Vor 21 Jahren waren laut THW rund 24.000 eigene Kräfte sechs Wochen lang ununterbrochen im Einsatz. 662 der 668 deutsche Ortsverbände beteiligten sich, evakuierten mehr als 100.000 Menschen und verbauten 33 Millionen Sandsäcke. Es war der bis dahin größten Einsatz in der Geschichte des THW.

Stundenplan: Tauchpumpe, Notstromaggregat und Gefahren beim Einsatz

Leopold startete mit 12 Jahren in einer Jugendgruppe, entschied sich dann kurze Zeit später für das Hilfswerk. Mittlerweile ist er Zugführer beim THW Grimma und ist selbst Ausbilder. Gerade durchläuft eine 18-köpfige Gruppe eine Kompaktwoche mit anschließendem Abschluss der Grundausbildung.

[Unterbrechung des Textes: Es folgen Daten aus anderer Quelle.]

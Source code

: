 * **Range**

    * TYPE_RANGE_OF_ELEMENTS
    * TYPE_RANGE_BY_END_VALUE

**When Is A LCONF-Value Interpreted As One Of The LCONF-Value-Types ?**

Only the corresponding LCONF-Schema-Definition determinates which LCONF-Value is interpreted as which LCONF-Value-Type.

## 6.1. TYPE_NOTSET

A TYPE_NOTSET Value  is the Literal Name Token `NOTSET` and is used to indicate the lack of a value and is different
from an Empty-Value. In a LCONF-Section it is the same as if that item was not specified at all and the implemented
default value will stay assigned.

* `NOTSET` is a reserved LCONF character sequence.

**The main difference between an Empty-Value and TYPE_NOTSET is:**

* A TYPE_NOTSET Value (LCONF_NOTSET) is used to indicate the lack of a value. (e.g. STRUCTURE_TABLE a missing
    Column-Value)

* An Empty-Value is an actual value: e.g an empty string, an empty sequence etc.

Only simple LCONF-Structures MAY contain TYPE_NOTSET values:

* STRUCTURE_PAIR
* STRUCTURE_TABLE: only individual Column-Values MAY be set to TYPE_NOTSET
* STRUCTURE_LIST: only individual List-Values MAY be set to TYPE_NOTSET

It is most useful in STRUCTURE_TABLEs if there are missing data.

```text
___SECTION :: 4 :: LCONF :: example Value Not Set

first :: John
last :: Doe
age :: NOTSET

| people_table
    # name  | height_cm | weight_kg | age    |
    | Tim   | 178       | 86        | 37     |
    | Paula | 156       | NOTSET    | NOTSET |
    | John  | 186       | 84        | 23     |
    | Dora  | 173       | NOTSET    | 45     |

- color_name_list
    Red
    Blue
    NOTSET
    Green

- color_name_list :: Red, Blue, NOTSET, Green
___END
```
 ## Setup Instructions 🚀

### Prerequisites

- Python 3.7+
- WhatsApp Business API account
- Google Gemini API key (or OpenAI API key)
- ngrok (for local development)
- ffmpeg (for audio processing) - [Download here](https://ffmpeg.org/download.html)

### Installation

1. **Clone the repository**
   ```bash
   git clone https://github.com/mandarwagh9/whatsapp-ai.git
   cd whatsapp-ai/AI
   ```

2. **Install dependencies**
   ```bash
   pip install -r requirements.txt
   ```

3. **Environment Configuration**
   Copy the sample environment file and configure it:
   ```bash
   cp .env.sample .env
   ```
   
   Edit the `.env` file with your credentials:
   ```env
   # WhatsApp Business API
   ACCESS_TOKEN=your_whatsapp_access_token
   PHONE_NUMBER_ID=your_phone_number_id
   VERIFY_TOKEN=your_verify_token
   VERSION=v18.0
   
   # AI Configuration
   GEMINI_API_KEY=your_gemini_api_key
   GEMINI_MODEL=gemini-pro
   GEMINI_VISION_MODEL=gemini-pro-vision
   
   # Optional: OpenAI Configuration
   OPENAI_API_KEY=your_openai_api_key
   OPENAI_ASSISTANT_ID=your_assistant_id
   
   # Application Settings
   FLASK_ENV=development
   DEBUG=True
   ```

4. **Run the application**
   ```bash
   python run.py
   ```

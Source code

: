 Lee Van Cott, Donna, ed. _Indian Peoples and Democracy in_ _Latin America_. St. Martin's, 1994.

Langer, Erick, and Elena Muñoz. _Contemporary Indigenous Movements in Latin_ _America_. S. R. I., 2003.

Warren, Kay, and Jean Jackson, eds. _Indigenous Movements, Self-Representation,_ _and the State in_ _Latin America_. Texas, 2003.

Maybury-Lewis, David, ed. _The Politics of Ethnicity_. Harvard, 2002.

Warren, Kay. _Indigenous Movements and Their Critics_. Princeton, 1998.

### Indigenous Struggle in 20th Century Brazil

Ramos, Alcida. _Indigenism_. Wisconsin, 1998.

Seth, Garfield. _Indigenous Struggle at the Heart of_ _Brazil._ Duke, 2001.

Die Themen, die er den neuen Helfern näher bringt, sind vielfältig: die Beleuchtung einer Rettungsstelle, das Anwenden von Ketten, Gefahren an der Einsatzstelle. Auch die Arbeit mit einer Tauchpumpe, einem Notstromaggregat und einem hydraulischen Rettungsgerät stehen auf dem Programm.

Kein Bildungsurlaub für Teilnehmer aus Sachsen

Die Teilnehmer der Grundausbildung kommen aus den sieben Ortsverbänden Grimma, Borna, Torgau, Leipzig, Eilenburg, Gera und Altenburg. Obwohl alle das gleiche lernen und den selben Aufwand haben, gibt es doch Unterschiede, erklärt Ausbilder Leopold: "Die Teilnehmer aus Altenburg und Gera können für die Woche den Thüringer Bildungsurlaub nutzen." In Sachsen sei das nicht möglich. Das heißt: Wer an der einwöchigen Ausbildung teilnehmen will, muss Urlaub nehmen. Denn auf eine Freistellung von der Arbeit haben sie keinen Anspruch.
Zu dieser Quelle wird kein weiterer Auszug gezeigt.